Gallego-Calvente et al., A&A, 2021

We present high-angular-resolution radio observations of the Arches cluster in the Galactic centre, one of the most massive young clusters in the Milky Way. The data were acquired in two epochs and at 6 and 10 GHz with the Karl G. Jansky Very Large Array. The rms noise reached is three to four times better than during previous observations and we have almost doubled the number of known radio stars in the cluster. Nine of them have spectral indices consistent with thermal emission from ionised stellar winds, one is a confirmed colliding wind binary, and two sources are ambiguous cases.
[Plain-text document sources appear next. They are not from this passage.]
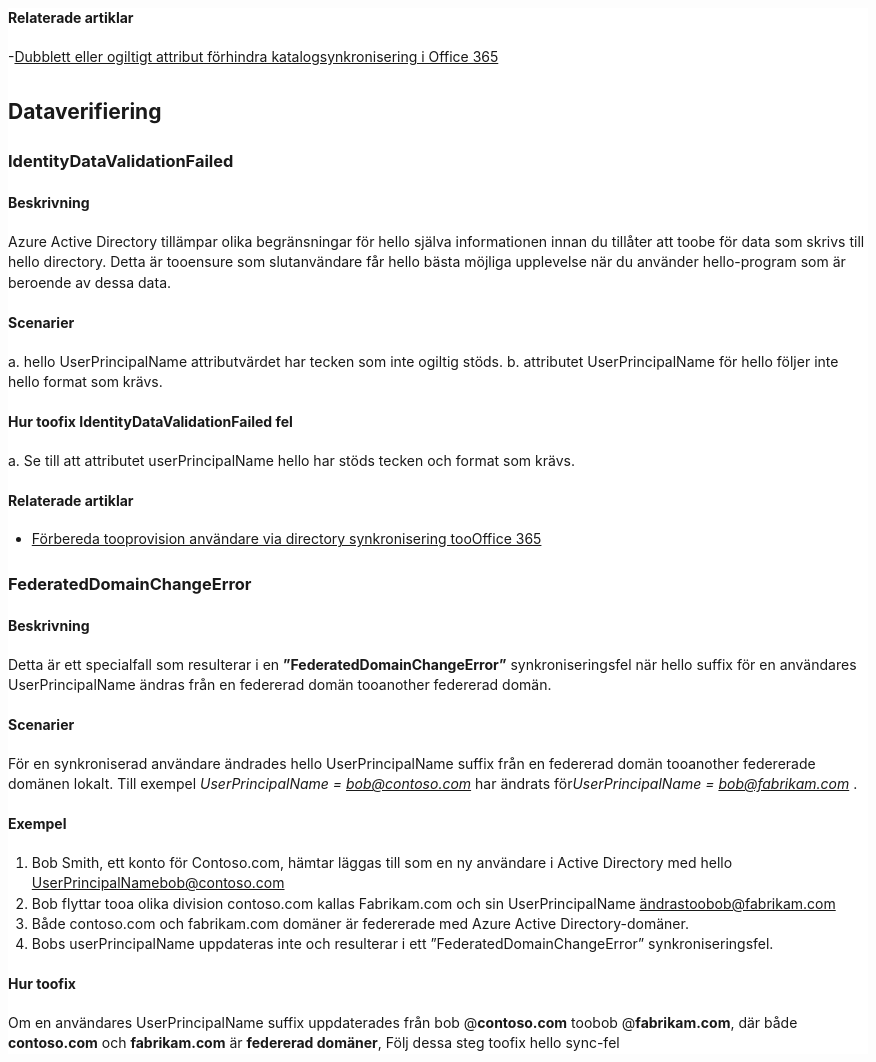 #### <a name="related-articles"></a>Relaterade artiklar
-[Dubblett eller ogiltigt attribut förhindra katalogsynkronisering i Office 365](https://support.microsoft.com/en-us/kb/2647098)

## <a name="data-validation-failures"></a>Dataverifiering
### <a name="identitydatavalidationfailed"></a>IdentityDataValidationFailed
#### <a name="description"></a>Beskrivning
Azure Active Directory tillämpar olika begränsningar för hello själva informationen innan du tillåter att toobe för data som skrivs till hello directory. Detta är tooensure som slutanvändare får hello bästa möjliga upplevelse när du använder hello-program som är beroende av dessa data.

#### <a name="scenarios"></a>Scenarier
a. hello UserPrincipalName attributvärdet har tecken som inte ogiltig stöds.
b. attributet UserPrincipalName för hello följer inte hello format som krävs.

#### <a name="how-toofix-identitydatavalidationfailed-error"></a>Hur toofix IdentityDataValidationFailed fel
a. Se till att attributet userPrincipalName hello har stöds tecken och format som krävs.

#### <a name="related-articles"></a>Relaterade artiklar
* [Förbereda tooprovision användare via directory synkronisering tooOffice 365](https://support.office.com/en-us/article/Prepare-to-provision-users-through-directory-synchronization-to-Office-365-01920974-9e6f-4331-a370-13aea4e82b3e)

### <a name="federateddomainchangeerror"></a>FederatedDomainChangeError
#### <a name="description"></a>Beskrivning
Detta är ett specialfall som resulterar i en **”FederatedDomainChangeError”** synkroniseringsfel när hello suffix för en användares UserPrincipalName ändras från en federerad domän tooanother federerad domän.

#### <a name="scenarios"></a>Scenarier
För en synkroniserad användare ändrades hello UserPrincipalName suffix från en federerad domän tooanother federerade domänen lokalt. Till exempel *UserPrincipalName = bob@contoso.com*  har ändrats för*UserPrincipalName = bob@fabrikam.com* .

#### <a name="example"></a>Exempel
1. Bob Smith, ett konto för Contoso.com, hämtar läggas till som en ny användare i Active Directory med hello UserPrincipalNamebob@contoso.com
2. Bob flyttar tooa olika division contoso.com kallas Fabrikam.com och sin UserPrincipalName ändrastoobob@fabrikam.com
3. Både contoso.com och fabrikam.com domäner är federerade med Azure Active Directory-domäner.
4. Bobs userPrincipalName uppdateras inte och resulterar i ett ”FederatedDomainChangeError” synkroniseringsfel.

#### <a name="how-toofix"></a>Hur toofix
Om en användares UserPrincipalName suffix uppdaterades från bob @**contoso.com** toobob @**fabrikam.com**, där både **contoso.com** och **fabrikam.com** är **federerad domäner**, Följ dessa steg toofix hello sync-fel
Regarding variability, the radio emission appears to be stable on timescales of a few to ten years. Finally, we show that the number of radio stars can be used as a tool for constraining the age and/or mass of a cluster and also its mass function.

arches_cluster
JHKs false colour image of the Arches cluster from the GALACTICNUCLEUS survey (Nogueras-Lara et al. 2018, 2019a).

 

arches_cluster
Top: closeup onto the Arches cluster from the 2016 X-band image not corrected for primary beam attenuation. The clean beam is 0.48′′×0.18′′,PA=20.84◦. The off-source rms noise level is 2.5 μJy beam−1. The contour levels represent −1, 1, 3, 5, 10, 15, 25, 35, 45, 55, and 60 times the off-source rms noise level multiplied by 5. Bottom: closeup onto the Arches cluster showing most of the detected sources from the 2018 C-band image not corrected for primary beam attenuation. The resolution is 0.62′′×0.28′′, PA=2.82◦. The off-source rms noise level is 4.7 μJy beam−1. The contour levels represent 3, 5, 10, 15, 25, 35, 45, 55 and 60 times the off-source rms noise level multiplied by 3.